Infront Austria streitet in einem Statement alle Vorwürfe ab. Das Unternehmen, das von Philippe Blatter – Neffe des ehemaligen FIFA-Präsidenten Joseph S. Blatter – geleitet wird, teilte jüngst mit, "dass unsere Vereinbarungen mit der IBU seit jeher marktüblich und durch Gremienbeschlüsse innerhalb der IBU breit abgestützt waren". Eine "unrechtmäßige Einflussnahme auf das Zustandekommen dieser Verträge" bestritt der Sportrechtevermarkter.

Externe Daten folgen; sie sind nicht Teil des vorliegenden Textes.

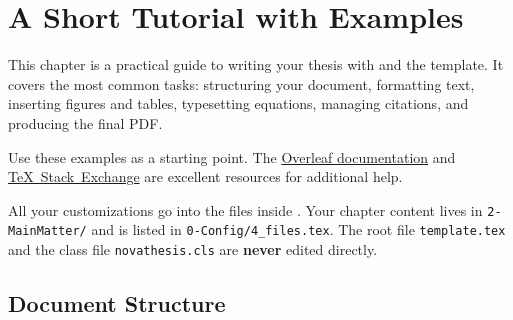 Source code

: 

%

\makeatletter
\newcommand{\ntifpkgloaded}{\@ifpackageloaded}
\makeatother


\chapter{A Short  Tutorial with Examples}
\label{cha:a_short_latex_tutorial_with_examples}

This chapter is a practical guide to writing your thesis with  and the \novathesis{} template.
It covers the most common tasks: structuring your document, formatting text, inserting figures and tables, typesetting equations, managing citations, and producing the final PDF.

Use these examples as a starting point.
The \href{https://www.overleaf.com/learn}{Overleaf documentation} and \href{https://tex.stackexchange.com}{TeX~Stack~Exchange} are excellent resources for additional help.

\begin{warningbox}[title={Do not edit “\texttt{template.tex}” or “\texttt{novathesis.cls}”}]
  All your customizations go into the files inside .
  Your chapter content lives in \texttt{2-MainMatter/} and is listed in \texttt{0-Config/4\_files.tex}.
  The root file \texttt{template.tex} and the class file \texttt{novathesis.cls} are \textbf{never} edited directly.
\end{warningbox}


\section{Document Structure}
\label{sec:document_structure}

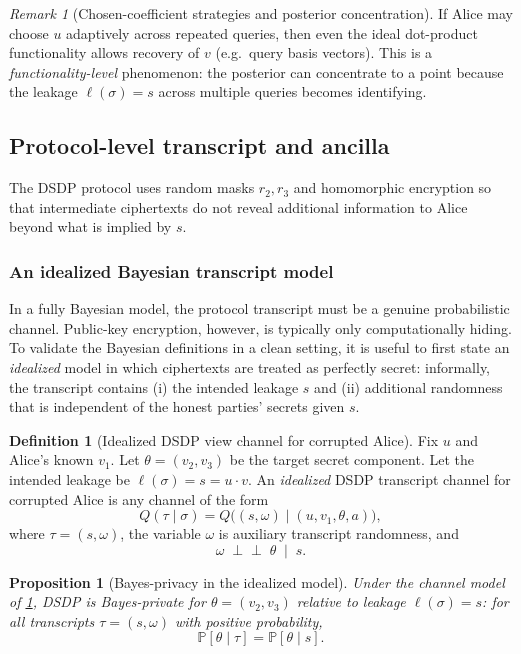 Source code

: \documentclass[11pt,a4paper]{article}
\newtheorem{proposition}[theorem]{Proposition}
\theoremstyle{definition}
\newtheorem{definition}[theorem]{Definition}
\theoremstyle{remark}
\newtheorem{remark}[theorem]{Remark}
\newcommand{\Prb}{\mathbb{P}}
\newcommand{\Leak}{\ell}
\begin{document}
\begin{remark}[Chosen-coefficient strategies and posterior concentration]
If Alice may choose \(u\) adaptively across repeated queries, then even the ideal dot-product functionality allows recovery of \(v\) (e.g.\ query basis vectors). This is a \emph{functionality-level} phenomenon: the posterior can concentrate to a point because the leakage \(\Leak(\sigma)=s\) across multiple queries becomes identifying.
\end{remark}

\subsection{Protocol-level transcript and ancilla}
The DSDP protocol uses random masks \(r_2,r_3\) and homomorphic encryption so that intermediate ciphertexts do not reveal additional information to Alice beyond what is implied by \(s\).

\subsubsection{An idealized Bayesian transcript model}
In a fully Bayesian model, the protocol transcript must be a genuine probabilistic channel. Public-key encryption, however, is typically only computationally hiding. To validate the Bayesian definitions in a clean setting, it is useful to first state an \emph{idealized} model in which ciphertexts are treated as perfectly secret: informally, the transcript contains (i) the intended leakage \(s\) and (ii) additional randomness that is independent of the honest parties' secrets given \(s\).

\begin{definition}[Idealized DSDP view channel for corrupted Alice]
\label{def:dsdp-ideal-channel}
Fix \(u\) and Alice's known \(v_1\). Let \(\theta=(v_2,v_3)\) be the target secret component. Let the intended leakage be \(\Leak(\sigma)=s=u\cdot v\).
An \emph{idealized} DSDP transcript channel for corrupted Alice is any channel of the form
\[
Q(\tau\mid\sigma) = Q\bigl((s,\omega)\mid (u,v_1,\theta,a)\bigr),
\]
where \(\tau=(s,\omega)\), the variable \(\omega\) is auxiliary transcript randomness, and
\[
\omega \;\perp\!\!\!\perp\; \theta \;\mid\; s.
\]
\end{definition}

\begin{proposition}[Bayes-privacy in the idealized model]
\label{prop:dsdp-ideal-privacy}
Under the channel model of \cref{def:dsdp-ideal-channel}, DSDP is Bayes-private for \(\theta=(v_2,v_3)\) relative to leakage \(\Leak(\sigma)=s\): for all transcripts \(\tau=(s,\omega)\) with positive probability,
\[
\Prb[\theta\mid \tau] = \Prb[\theta\mid s].
\]
\end{proposition}
\end{document}
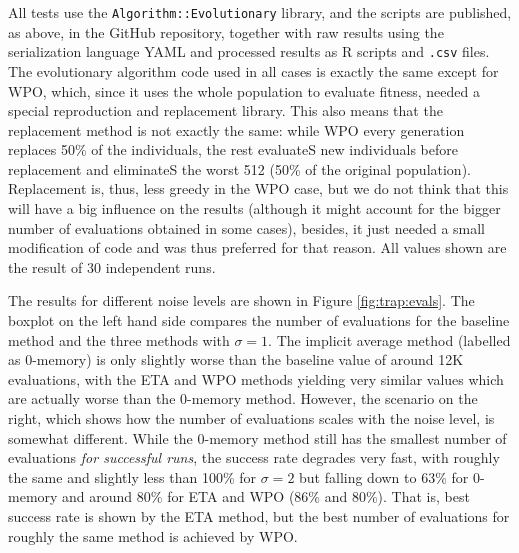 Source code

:\documentclass{llncs}
\begin{document}
%
All tests use the {\tt Algorithm::Evolutionary} library, and the scripts
are published, as above, in the GitHub repository, together with raw
results using the serialization language YAML
and processed results as R scripts and {\tt .csv} files. The evolutionary algorithm code used in all
cases is exactly the same except for WPO, which, since it uses the
whole population to evaluate fitness, needed a special reproduction
and replacement library. This also means that the replacement method
is not exactly the same: while WPO every generation replaces  50\% of
the individuals, the rest evaluateS new individuals before replacement
and eliminateS the worst 512 (50\% of the original
population). 
Replacement is, thus, less greedy in the WPO case, but
we do not think that this will have a big influence on the results
(although it might account for the bigger number of evaluations obtained in some
cases), besides, it just needed a small modification of code and was
thus preferred for that reason. All values shown are the result of 30
independent runs.

The results for different noise levels are shown in Figure
\ref{fig:trap:evals}. The boxplot on the left hand side compares the
number of evaluations for the baseline method and the three methods
with  $\sigma=1$. The implicit average method (labelled as 0-memory) is
only slightly worse than the baseline value of around 12K evaluations,
with the ETA and WPO methods yielding very similar values which are
actually worse than the 0-memory method. However, the scenario on the
right,
 which shows how the number of evaluations scales with the noise
level, is somewhat different. 
While the 0-memory method still has the
smallest number of evaluations {\em for successful runs}, the success
rate degrades very fast, with roughly the same and slightly less than
100\% for $\sigma=2$ but falling down to 63\% for 0-memory and around
80\% for ETA and WPO (86\% and 80\%). That is, best success rate is
shown by the ETA method, but the best number of evaluations for
roughly the same method is achieved by WPO. 
\end{document}
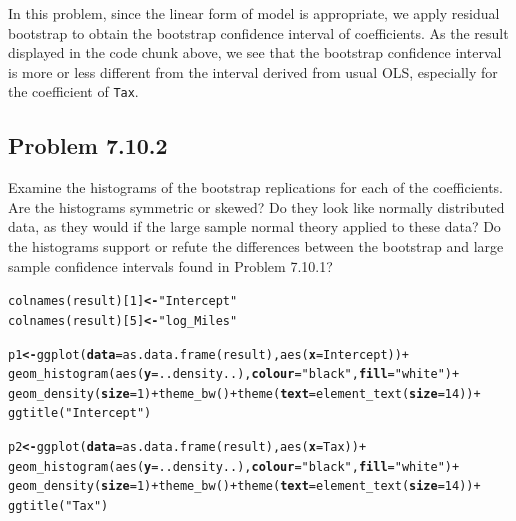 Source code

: \documentclass[12pt,oneside,a4paper]{article}\usepackage[]{graphicx}\usepackage[]{xcolor}
\makeatletter
\newcommand{\hlnum}[1]{\textcolor[rgb]{0,0,0}{#1}}%
\newcommand{\hlstr}[1]{\textcolor[rgb]{0,0,1}{#1}}%
\newcommand{\hlopt}[1]{\textcolor[rgb]{0,0,0}{#1}}%
\newcommand{\hlstd}[1]{\textcolor[rgb]{0,0,0}{#1}}%
\newcommand{\hlkwb}[1]{\textcolor[rgb]{0.498,0,0.333}{\textbf{#1}}}%
\newcommand{\hlkwc}[1]{\textcolor[rgb]{0.498,0,0.333}{\textbf{#1}}}%
\newcommand{\hlkwd}[1]{\textcolor[rgb]{0,0,0}{#1}}%
\newenvironment{kframe}{%
 \def\at@end@of@kframe{}%
 \ifinner\ifhmode%
  \def\at@end@of@kframe{\end{minipage}}%
  \begin{minipage}{\columnwidth}%
 \fi\fi%
 \def\FrameCommand##1{\hskip\@totalleftmargin \hskip-\fboxsep
 \colorbox{shadecolor}{##1}\hskip-\fboxsep
     \hskip-\linewidth \hskip-\@totalleftmargin \hskip\columnwidth}%
 \MakeFramed {\advance\hsize-\width
   \@totalleftmargin\z@ \linewidth\hsize
   \@setminipage}}%
 {\par\unskip\endMakeFramed%
 \at@end@of@kframe}
\newenvironment{knitrout}{}{} %
\newcommand{\subproblem}[1]
{
    \subsection*{Problem {#1}}
}
\newcommand{\m}[1]{\texttt{{#1}}}
\makeatother
\begin{document}
In this problem, since the linear form of model is appropriate, we apply residual bootstrap to obtain the bootstrap confidence interval of coefficients. As the result displayed in the code chunk above, we see that the bootstrap confidence interval is more or less different from the interval derived from usual OLS, especially for the coefficient of \m{Tax}.

\subproblem{7.10.2}
Examine the histograms of the bootstrap replications for each of the coefficients. Are the histograms symmetric or skewed? Do they look like normally distributed data, as they would if the large sample normal theory applied to these data? Do the histograms support or refute the differences between the bootstrap and large sample confidence intervals found in Problem 7.10.1?

\begin{knitrout}
\color{fgcolor}\begin{kframe}
\begin{alltt}
\hlkwd{colnames}\hlstd{(result)[}\hlnum{1}\hlstd{]} \hlkwb{<-} \hlstr{"Intercept"}
\hlkwd{colnames}\hlstd{(result)[}\hlnum{5}\hlstd{]} \hlkwb{<-} \hlstr{"log_Miles"}

\hlstd{p1} \hlkwb{<-} \hlkwd{ggplot}\hlstd{(}\hlkwc{data} \hlstd{=} \hlkwd{as.data.frame}\hlstd{(result),} \hlkwd{aes}\hlstd{(}\hlkwc{x} \hlstd{= Intercept))} \hlopt{+}
    \hlkwd{geom_histogram}\hlstd{(}\hlkwd{aes}\hlstd{(}\hlkwc{y} \hlstd{= ..density..),} \hlkwc{colour} \hlstd{=} \hlstr{"black"}\hlstd{,} \hlkwc{fill} \hlstd{=} \hlstr{"white"}\hlstd{)} \hlopt{+}
    \hlkwd{geom_density}\hlstd{(}\hlkwc{size} \hlstd{=} \hlnum{1}\hlstd{)} \hlopt{+} \hlkwd{theme_bw}\hlstd{()} \hlopt{+} \hlkwd{theme}\hlstd{(}\hlkwc{text} \hlstd{=} \hlkwd{element_text}\hlstd{(}\hlkwc{size} \hlstd{=} \hlnum{14}\hlstd{))} \hlopt{+}
    \hlkwd{ggtitle}\hlstd{(}\hlstr{"Intercept"}\hlstd{)}

\hlstd{p2} \hlkwb{<-} \hlkwd{ggplot}\hlstd{(}\hlkwc{data} \hlstd{=} \hlkwd{as.data.frame}\hlstd{(result),} \hlkwd{aes}\hlstd{(}\hlkwc{x} \hlstd{= Tax))} \hlopt{+}
    \hlkwd{geom_histogram}\hlstd{(}\hlkwd{aes}\hlstd{(}\hlkwc{y} \hlstd{= ..density..),} \hlkwc{colour} \hlstd{=} \hlstr{"black"}\hlstd{,} \hlkwc{fill} \hlstd{=} \hlstr{"white"}\hlstd{)} \hlopt{+}
    \hlkwd{geom_density}\hlstd{(}\hlkwc{size} \hlstd{=} \hlnum{1}\hlstd{)} \hlopt{+} \hlkwd{theme_bw}\hlstd{()} \hlopt{+} \hlkwd{theme}\hlstd{(}\hlkwc{text} \hlstd{=} \hlkwd{element_text}\hlstd{(}\hlkwc{size} \hlstd{=} \hlnum{14}\hlstd{))} \hlopt{+}
    \hlkwd{ggtitle}\hlstd{(}\hlstr{"Tax"}\hlstd{)}


\end{alltt}
\end{kframe}
\end{knitrout}
\end{document}
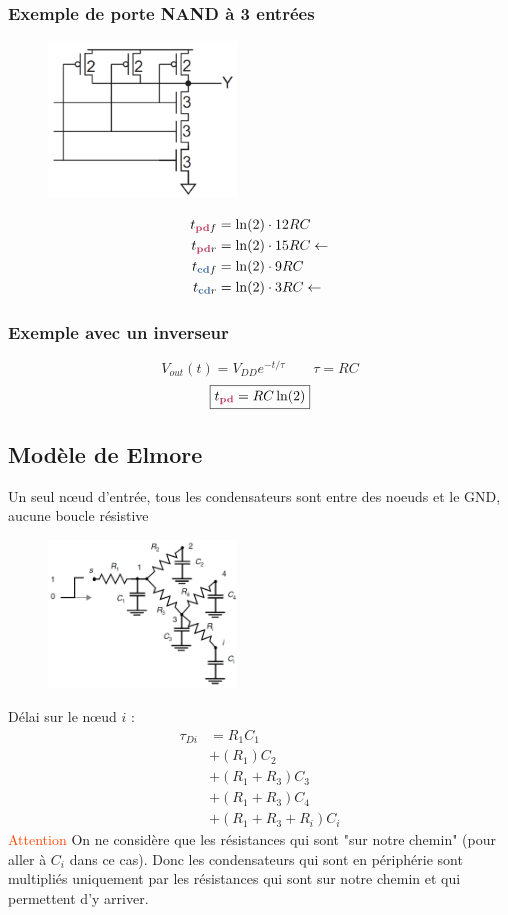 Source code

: \documentclass[resume]{subfiles}
\begin{document}
\begin{multicols}{3}
\subsubsection{Exemple de porte NAND à 3 entrées}
\begin{figure}[H]
\centering
\includegraphics[width=5cm]{img_42.png}
\end{figure}
\begin{align*}
t_{\pdelay f}&=\ln(2)\cdot 12RC\\
t_{\pdelay r}&=\ln(2)\cdot 15RC\leftarrow\\
t_{\cdelay f}&=\ln(2)\cdot 9RC\\
t_{\cdelay r}&=\ln(2)\cdot 3RC\leftarrow
\end{align*}

\subsubsection{Exemple avec un inverseur}
$$V_{out}(t)=V_{DD}e^{-t/\tau}\qquad \tau=RC$$
$$\boxed{t_{\pdelay}=RC\ln(2)}$$
\subsection{Modèle de Elmore}
Un seul nœud d'entrée, tous les condensateurs sont entre des noeuds et le GND, aucune boucle résistive
\begin{figure}[H]
\centering
\includegraphics[width=5.00cm]{img_43.png}
\end{figure}
Délai sur le nœud $i$ :
\begin{align*}
\tau_{Di}&=R_1C_1\\&+(R_1)C_2\\&+(R_1+R_3)C_3\\&+(R_1+R_3)C_4\\&+(R_1+R_3+R_i)C_i
\end{align*}
\textcolor{OrangeRed}{Attention} On ne considère que les résistances qui sont "sur notre chemin" (pour aller à $C_i$ dans ce cas). Donc les condensateurs qui sont en périphérie sont multipliés uniquement par les résistances qui sont sur notre chemin et qui permettent d'y arriver.

\end{multicols}
\end{document}
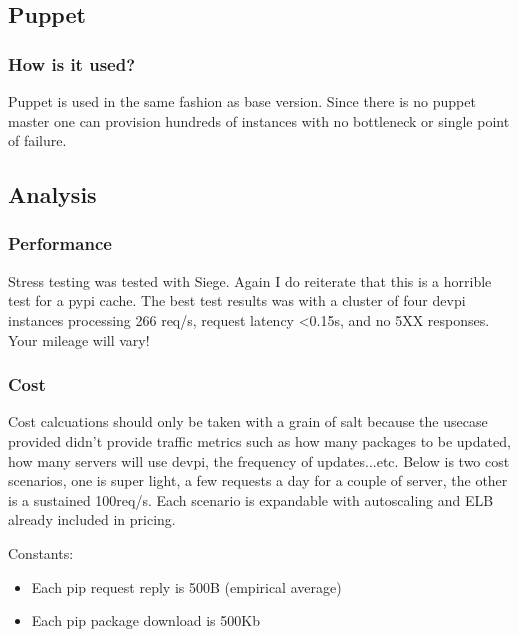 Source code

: \documentclass[12pt, letterpaper]{article}
\begin{document}
\subsection{Puppet}
\subsubsection{How is it used?}
Puppet is used in the same fashion as base version. Since there is no puppet master one can provision hundreds of instances
with no bottleneck or single point of failure.

\subsection{Analysis}
\subsubsection{Performance}
Stress testing was tested with Siege. Again I do reiterate that this is a horrible test for a pypi cache. The best test
results was with a cluster of four devpi instances processing 266 req/s, request latency \textless 0.15s, and no 5XX responses.
Your mileage will vary!

\subsubsection{Cost}
Cost calcuations should only be taken with a grain of salt because the usecase provided didn't provide traffic metrics such as
how many packages to be updated, how many servers will use devpi, the frequency of updates...etc. Below is two cost scenarios,
one is super light, a few requests a day for a couple of server, the other is a sustained 100req/s. Each scenario is 
expandable with autoscaling and ELB already included in pricing.

Constants:
\begin{itemize}
    \item Each pip request reply is 500B (empirical average)
    \item Each pip package download is 500Kb
\end{itemize}
\end{document}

Auch Rolle von Ex-ÖSV-General Leistner ein Thema

Ein durchaus interessanter Aspekt in dieser Gemengelage sei laut Neumann auch die Rolle des ehemaligen IBU-Vizepräsidenten Klaus Leistner, der lange unter Präsident Peter Schröcksnadel Generalsekretär des Österreichischen Skiverbandes (ÖSV) war.
Neumann führt aus: "Leistner ist vom ÖSV in die IBU entsandt worden und war dort für die Finanzen zuständig, war Vizepräsident unter Herrn Besseberg. Er sagt, er kennt Herrn Besserberg sehr lange, aber er kannte ihn nicht gut. Das finde ich schon bemerkenswert, wenn jemand, der zwölf, 13 Jahre mit einem anderen sehr eng zusammengearbeitet hat, sagt, er hat ihn nicht gut gekannt."
Auch Leistner ist im Herbst 2023 von der WKStA zweimal vernommen und "als Beschuldigter geführt worden", wie er zuletzt gegenüber "Der Standard" sagte. Der Jurist, Jahrgang 1945, betonte, er habe nie etwas angeboten bekommen und auch nie etwas angenommen. Es sei stets alles durch den IBU-Vorstand abgesegnet gewesen. Leistner soll auch im Prozess in Norwegen gegen Besseberg per Video zugeschaltet und vernommen werden.